Occidente e medio oriente: due mentalità, due culture, due mondi opposti

Mosaico_raffigurante_Alessandro_Magno_che_combatte_ad_Isso_contro_Dario_III

Quello che vedete nell’immagine è un mosaico rappresentante la battaglia di Isso tra Alessandro Magno e Dario III, ritrovato a Pompei nel 1831.

Probabile riproduzione di una pittura romana, non rappresenta solo un momento drammatico della battaglia di Isso, quando Dario III scappò mentre le truppe persiane morivano per il loro imperatore-dio, ci permette di cogliere le differenze tra occidente e medio oriente.

A sinistra abbiamo Alessandro Magno sul suo cavallo, un primus inter pares, re dei macedoni e capo dei greci, che senza paura va all’attacco tra i suoi soldati per raggiungere l’obiettivo di tutti i greci, ossia sconfiggere l’impero persiano. A destra troviamo Dario III, in preda al panico, che non esita a schiacciare i suoi schiavi-sudditi, con come unico obiettivo la sua salvezza, il suo bene personale ed egoista.

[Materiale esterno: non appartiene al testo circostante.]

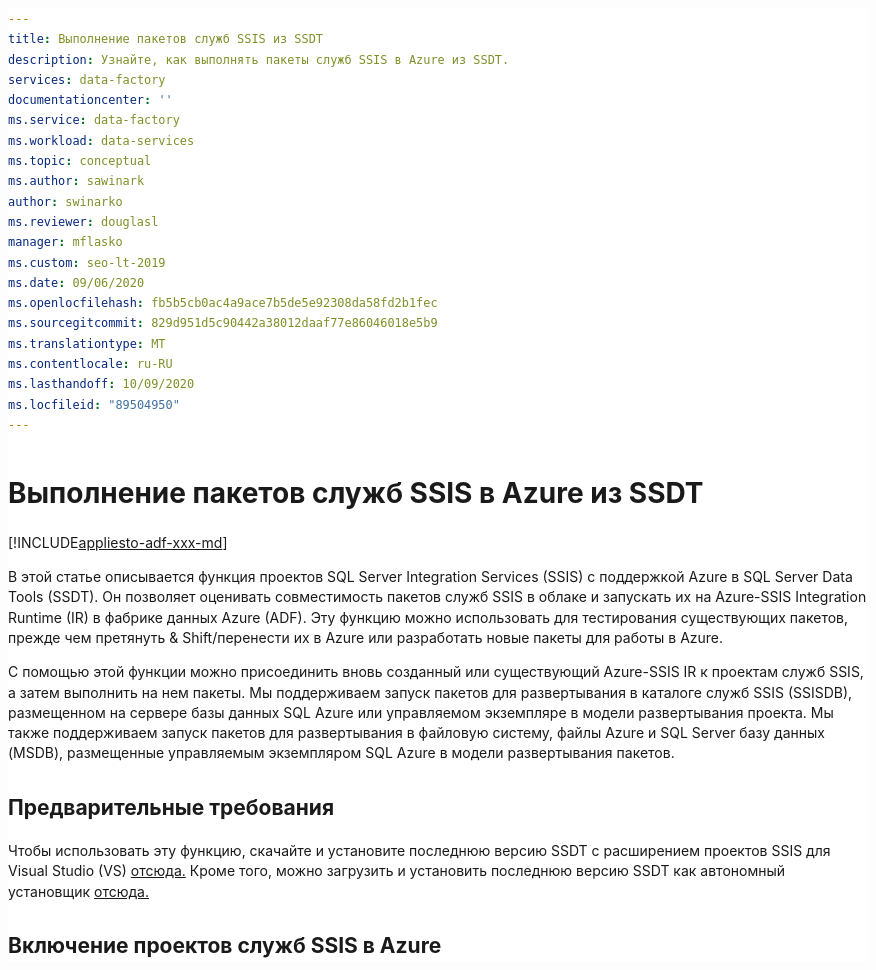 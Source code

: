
 ```yaml
---
title: Выполнение пакетов служб SSIS из SSDT
description: Узнайте, как выполнять пакеты служб SSIS в Azure из SSDT.
services: data-factory
documentationcenter: ''
ms.service: data-factory
ms.workload: data-services
ms.topic: conceptual
ms.author: sawinark
author: swinarko
ms.reviewer: douglasl
manager: mflasko
ms.custom: seo-lt-2019
ms.date: 09/06/2020
ms.openlocfilehash: fb5b5cb0ac4a9ace7b5de5e92308da58fd2b1fec
ms.sourcegitcommit: 829d951d5c90442a38012daaf77e86046018e5b9
ms.translationtype: MT
ms.contentlocale: ru-RU
ms.lasthandoff: 10/09/2020
ms.locfileid: "89504950"
---
```

# <a name="execute-ssis-packages-in-azure-from-ssdt"></a>Выполнение пакетов служб SSIS в Azure из SSDT

[!INCLUDE[appliesto-adf-xxx-md](includes/appliesto-adf-xxx-md.md)]

В этой статье описывается функция проектов SQL Server Integration Services (SSIS) с поддержкой Azure в SQL Server Data Tools (SSDT). Он позволяет оценивать совместимость пакетов служб SSIS в облаке и запускать их на Azure-SSIS Integration Runtime (IR) в фабрике данных Azure (ADF). Эту функцию можно использовать для тестирования существующих пакетов, прежде чем претянуть & Shift/перенести их в Azure или разработать новые пакеты для работы в Azure.

С помощью этой функции можно присоединить вновь созданный или существующий Azure-SSIS IR к проектам служб SSIS, а затем выполнить на нем пакеты.  Мы поддерживаем запуск пакетов для развертывания в каталоге служб SSIS (SSISDB), размещенном на сервере базы данных SQL Azure или управляемом экземпляре в модели развертывания проекта. Мы также поддерживаем запуск пакетов для развертывания в файловую систему, файлы Azure и SQL Server базу данных (MSDB), размещенные управляемым экземпляром SQL Azure в модели развертывания пакетов. 

## <a name="prerequisites"></a>Предварительные требования

Чтобы использовать эту функцию, скачайте и установите последнюю версию SSDT с расширением проектов SSIS для Visual Studio (VS) [отсюда.](https://marketplace.visualstudio.com/items?itemName=SSIS.SqlServerIntegrationServicesProjects) Кроме того, можно загрузить и установить последнюю версию SSDT как автономный установщик [отсюда.](https://docs.microsoft.com/sql/ssdt/download-sql-server-data-tools-ssdt?view=sql-server-2017#ssdt-for-vs-2017-standalone-installer)

## <a name="azure-enable-ssis-projects"></a>Включение проектов служб SSIS в Azure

Dopo più di 2300 anni i contrasti e le differenze non sono cambiati. Da un lato l’occidente europeo, nato dalle ceneri della civiltà classica, nel bene e nel male unito dalla stessa mentalità cristiana e forgiato dai principi illuministi che si sono diffusi dopo la rivoluzione francese. Dall’altro il medio oriente, sorto da numerose monarchie assolute, sottoposto alla legge coranica e a quella del più forte, dove i diritti umani e la uguaglianza sono concetti a dir poco sconosciuti.

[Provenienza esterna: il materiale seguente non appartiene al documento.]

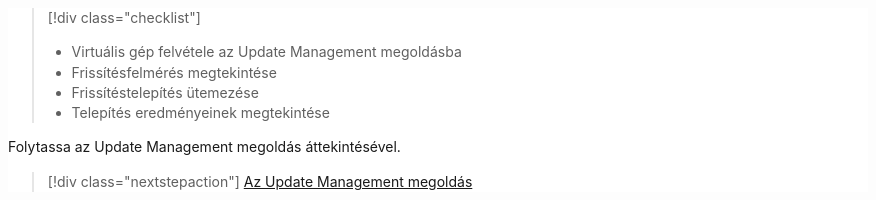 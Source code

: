 > [!div class="checklist"]
> * Virtuális gép felvétele az Update Management megoldásba
> * Frissítésfelmérés megtekintése
> * Frissítéstelepítés ütemezése
> * Telepítés eredményeinek megtekintése

Folytassa az Update Management megoldás áttekintésével.

> [!div class="nextstepaction"]
> [Az Update Management megoldás](../operations-management-suite/oms-solution-update-management.md?toc=%2fazure%2fautomation%2ftoc.json)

Per quanto mi riguarda parlo spesso di multiculturalità, ma sono sempre più convinto che il mio concetto non sia per niente quello propinato dai giornali e dalla cosiddetta sinistra. Credo fermamente che coincida con la multiculturalità mitteleuropea, un concetto comune all’aera dell’Europa centrale dove, nonostante varie differenze, i popoli hanno condiviso per secoli una stessa storia.

È inutile continuare con il buonismo e la tolleranza verso chi di tollerante ha ben poco: per assurdo ci sono molti più punti di contatto culturali e mentali con l’estremo oriente che con il medio oriente.

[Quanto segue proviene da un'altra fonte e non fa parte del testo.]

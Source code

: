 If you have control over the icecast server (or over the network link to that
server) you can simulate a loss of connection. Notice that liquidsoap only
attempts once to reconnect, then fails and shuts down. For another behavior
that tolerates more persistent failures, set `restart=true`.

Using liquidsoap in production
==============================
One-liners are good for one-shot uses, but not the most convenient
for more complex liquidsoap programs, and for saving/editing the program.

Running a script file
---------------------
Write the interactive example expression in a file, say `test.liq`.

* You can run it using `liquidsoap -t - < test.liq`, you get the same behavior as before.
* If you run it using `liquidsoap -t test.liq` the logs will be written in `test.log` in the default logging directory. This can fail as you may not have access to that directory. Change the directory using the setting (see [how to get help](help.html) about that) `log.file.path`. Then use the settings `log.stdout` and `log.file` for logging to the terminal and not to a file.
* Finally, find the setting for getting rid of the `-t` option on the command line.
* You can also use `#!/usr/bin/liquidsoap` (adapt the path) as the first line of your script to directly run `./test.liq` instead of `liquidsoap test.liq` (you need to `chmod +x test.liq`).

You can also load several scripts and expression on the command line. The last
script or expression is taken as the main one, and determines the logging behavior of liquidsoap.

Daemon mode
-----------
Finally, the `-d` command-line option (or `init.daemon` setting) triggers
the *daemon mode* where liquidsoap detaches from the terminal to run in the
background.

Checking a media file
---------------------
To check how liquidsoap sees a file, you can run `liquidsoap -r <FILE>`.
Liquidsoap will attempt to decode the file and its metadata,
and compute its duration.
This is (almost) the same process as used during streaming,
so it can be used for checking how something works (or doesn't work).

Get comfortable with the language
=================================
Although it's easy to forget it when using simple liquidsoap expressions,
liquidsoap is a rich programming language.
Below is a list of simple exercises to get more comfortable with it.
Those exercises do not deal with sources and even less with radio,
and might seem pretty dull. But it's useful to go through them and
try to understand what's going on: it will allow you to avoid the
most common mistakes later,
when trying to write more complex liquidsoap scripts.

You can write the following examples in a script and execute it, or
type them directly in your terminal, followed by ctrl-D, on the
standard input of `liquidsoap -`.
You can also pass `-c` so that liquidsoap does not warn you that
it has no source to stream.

Dopo gli ennesimi attentati dovremmo tutti riflettere: bisogna seguire “esportando democrazia” a chi non la vuole ne la capisce per nascondere il saccheggio di materie prime fatto a spese di paesi in via di sviluppo che rimarranno grazie a queste azioni tali per secoli? Dobbiamo sul serio continuare con le politiche neoliberiste, con il loro bisogno continuo di schiavi da importare da paesi che nulla hanno che vedere con la nostra civiltà? Abbiamo sul serio bisogno di annullare la nostra cultura, le nostre tradizioni a favore di altre che, quanto meno, sono difficilmente assimilabili con le nostre in nome del risparmio, della delocalizzazione, del guadagno?

Siamo sicuri che la strada delle scuse proposta dal neocolonialismo e dal neoliberismo sia quella giusta?

Il cambio è nelle mie mani, nelle vostre, nelle nostre.

Se vogliamo metter fine alla follia di questa prima parte del XXI secolo, dobbiamo cambiare rotta e per farlo alla maniera civile ed europea, siamo tenuti a rimuovere a qualsiasi costo questa classe politica, il prima possibile. E più ci tardiamo, più tempo perdiamo a rincorrere gli aquiloni di cui Trieste abbonda, più ci avviciniamo al punto di non ritorno.

É tempo di agire, è il tempo della nostra indipendenza.